MOTIFS DE LA DÉCISION :
Sur la recevabilité de l’appel :
Au terme de l’article R 743-10 du code de l’entrée et du séjour des étrangers et du droit d’asile, l’ordonnance du juge des libertés et de la détention est susceptible d’appel devant le Premier Président de la Cour d’appel ou son délégué dans les vingt-quatre heures de son prononcé, par l’étranger, par le préfet du département et, à Paris, par le préfet de police.
L’appel de M. [Z] [P] formé par écrit motivé le 17 février 2025 à 10 h 16 à l’encontre de l’ordonnance du juge des libertés et de la détention de [Localité 3] rendue le 15 février 2025 à 11 h 59 doit donc être déclaré recevable.
Au fond :
M. [P] conteste à la fois la décision de placement en rétention administrative (erreur d’appréciation au regard de l’article 8 de la CEDH et au regard des garanties de représentation) et l’ordonnance de prolongation de la mesure de rétention (recevabilité des nouveaux moyens, irrégularité de la requête, absence de diligences de l’administration et de transmission de l’ensemble des documents à l’autorité consulaire, conditions de l’assignation à résidence).
sur l’erreur d’appréciation affectant la décision de placement en rétention au regard de l’article 8 de la CEDH :
M. [P] soutient que son placement en rétention est disproportionné par rapport au droit au respect de la vie privée et familiale reconnu par l’article 8 de la CEDH dès lors qu’il est père de deux enfants dont l’une est scolarisée et que sa femme est enceinte de plusieurs mois et ne peut assurer seule, dans son état, la charge de l’éducation de ses enfants.
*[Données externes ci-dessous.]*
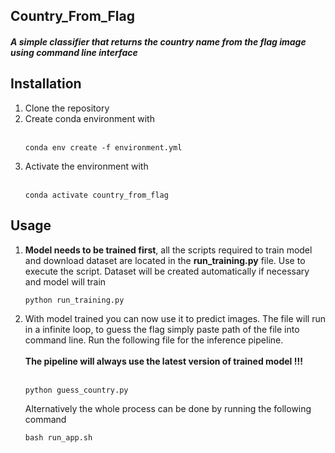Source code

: ## Country_From_Flag

##### A simple classifier that returns the country name from the flag image using command line interface


## Installation
<ol>
<li>Clone the repository
</li>
<li>Create conda environment with <br><br>


    conda env create -f environment.yml

<li>Activate the environment with<br><br>

    conda activate country_from_flag
</li>
</ol>

## Usage
<ol>
<li> <b>Model needs to be trained first</b>, all the scripts required to train model and download dataset are located in the <b>run_training.py</b> file.
Use to execute the script. Dataset will be created automatically if necessary and model will train

    python run_training.py
</li>
<li>With model trained you can now use it to predict images.
The file will run in a infinite loop, to guess the flag simply paste path of the file into command line. Run the following file for the inference pipeline.<br><br><b>The pipeline will always use the latest version of trained model !!!</b><br><br>

    python guess_country.py

Alternatively the whole process can be done by running the following command

    bash run_app.sh
</li>
</ol>
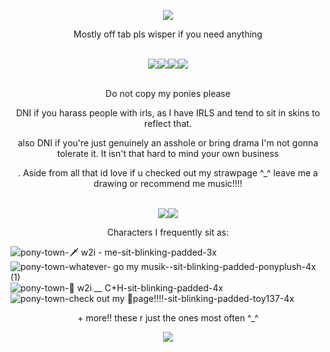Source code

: 
<p align="center"><img src=https://i.pinimg.com/736x/75/cc/dc/75ccdc6022f4a35678bddfff27fc1740.jpg></p>



  <p align ="center"> Mostly off tab pls wisper if you need anything
   <br><br>
<p align="center"><img src=https://64.media.tumblr.com/f9c4cab227f7f00b75b4d07957e9dc50/08285e6616a83c6f-21/s75x75_c1/52ad752cf9414368a7e1193a65e3bf7253505a79.gifv><img src=https://64.media.tumblr.com/f8d3540d6f13c326a3c887301af037b7/3c5627d4c46ff0c7-63/s75x75_c1/a92de56abb0e706680da54f6089b40e1cd4eb586.gif><img src=https://64.media.tumblr.com/f9067caba17dc829ccc8d54bebd9a201/184d832bfd5c32dc-b7/s75x75_c1/74b577d40083705a7bce0b430375a7b41c33c050.gifv><img src=https://64.media.tumblr.com/05bbdf187f41e802e25ded740f7aac88/0f284c719dffdbff-f5/s75x75_c1/b5bda8accf940b2e223da0a6e2bd82d6686f7416.gifv>
 <br><br>
 <p align="center">Do not copy my ponies please

 <p align="center">DNI if you harass people with irls, as I have IRLS and tend to sit in skins to reflect that.
 <p align="center">also DNI if you're just genuinely an asshole or bring drama I'm not gonna tolerate it. It isn't that hard to mind your own business
 <p align="center">. Aside from all that id love if u checked out my strawpage ^_^ leave me a drawing or recommend me music!!!!<br><br>
 <p align="center"> <img src=https://64.media.tumblr.com/59b98f924cb2d0dfa66a8dfe507de6cb/1178485fdfbcc34b-75/s250x400/2f3df3ddce2fecbf423e5c024ca6b2ef26cbc8c1.gifv><img src=https://64.media.tumblr.com/6e426e4aedde0370fdae1eeb114d4544/70882ed59854440f-80/s250x400/9fab4d97e8ccb2f9332e0874a0e52fbda5d4f5de.gifv>
  
   <p align="center"> Characters I frequently sit as:
     

![pony-town-🗡 w2i - me-sit-blinking-padded-3x](https://github.com/user-attachments/assets/b42412a7-737d-4192-8bc9-4c5154dca034) ![pony-town-whatever- go my musik--sit-blinking-padded-ponyplush-4x (1)](https://github.com/user-attachments/assets/5e5d6f3c-7bbb-497a-9ea9-a1b12bbe1258) ![pony-town-🦇 w2i __ C+H-sit-blinking-padded-4x](https://github.com/user-attachments/assets/64db26a4-5c37-4554-bc3e-0e35e2d83d73) ![pony-town-check out my 🍓page!!!!-sit-blinking-padded-toy137-4x](https://github.com/user-attachments/assets/332b6772-1315-4f48-a325-b2af7bc8528c)
 
   <p align="center"> + more!! these r just the ones most often ^_^



<p align="center"><img src=https://64.media.tumblr.com/58fa86c8207c113307968b400d7b2668/c70932fce588c2e5-e9/s100x200/8a6977391e69ef8cf067621867cc12cdcc0cb792.gifv>

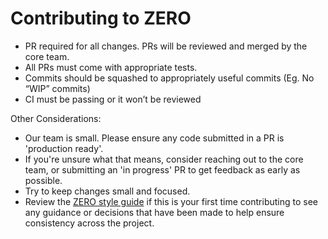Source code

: # Contributing to ZERO

- PR required for all changes. PRs will be reviewed and merged by the core team.
- All PRs must come with appropriate tests.
- Commits should be squashed to appropriately useful commits (Eg. No “WIP” commits)
- CI must be passing or it won’t be reviewed

Other Considerations:

- Our team is small. Please ensure any code submitted in a PR is 'production ready'.
- If you're unsure what that means, consider reaching out to the core team, or submitting an 'in progress' PR to get feedback as early as possible.
- Try to keep changes small and focused.
- Review the [ZERO style guide](STYLE_GUIDE.md) if this is your first time contributing to see any guidance or decisions that have been made to help ensure consistency across the project.
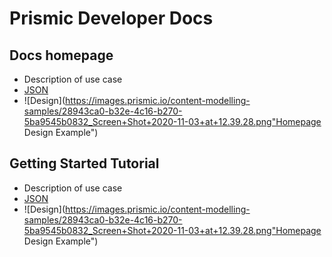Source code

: # Prismic Developer Docs

## Docs homepage

* Description of use case
* [JSON]()
* ![Design](https://images.prismic.io/content-modelling-samples/28943ca0-b32e-4c16-b270-5ba9545b0832_Screen+Shot+2020-11-03+at+12.39.28.png"Homepage Design Example")

## Getting Started Tutorial

* Description of use case
* [JSON]()
* ![Design](https://images.prismic.io/content-modelling-samples/28943ca0-b32e-4c16-b270-5ba9545b0832_Screen+Shot+2020-11-03+at+12.39.28.png"Homepage Design Example")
Cependant et comme l’a justement rappelé le premier juge, ce moyen ne peut prospérer s’agissant d’une mesure de rétention administrative mais concerne la décision d’éloignement dont le contentieux relève exclusivement de la compétence du juge administratif. M. [P] n’a d’ailleurs formé aucun recours contre l’arrêté portant obligation de quitter le territoire français.
Dès lors, ce moyen sera rejeté.
sur l’erreur d’appréciation affectant la décision de placement en rétention au regard des garanties de représentation :
Il convient de rappeler que c’est au moment du placement en rétention qu’il convient d’apprécier les garanties de représentation, les éléments fournis ultérieurement étant sans effet sur la régularité de la décision contestée.
En l’espèce, M. [P] est en situation irrégulière sur le territoire français, sa demande d’asile ayant été rejetée par la CNDA sans qu’il fasse pour autant aucune démarche pour quitter le territoire français, sachant, de surcroît, qu’il était dépourvu de toute pièce d’identité. Au moment de son placement en rétention, il faisait l’objet d’une mesure de garde à vue pour des violences conjugales ce qui ne permettait, dans de telles circonstances, d’envisager une mesure d’assignation à résidence au domicile conjugal.
Dès lors, les éléments avancés pour justifier le placement en rétention sont suffisants au regard de la loi et ce moyen sera également écarté.
sur la recevabilité des nouveaux moyens :
Il ressort des dispositions de l’article 743-11 du code de l’entrée et du séjour des étrangers et du droit d’asile qu’ 'à peine d’irrecevabilité, prononcée d’office, aucune irrégularité antérieure à une audience à l’issue de laquelle le juge des libertés et de la détention a prolongé la mesure ne peut être soulevée lors d’une audience ultérieure'.
Par ailleurs, sauf s’ils constituent des exceptions de procédure au sens de l’article 74 du code de procédure civile, les moyens nouveaux sont recevables en appel.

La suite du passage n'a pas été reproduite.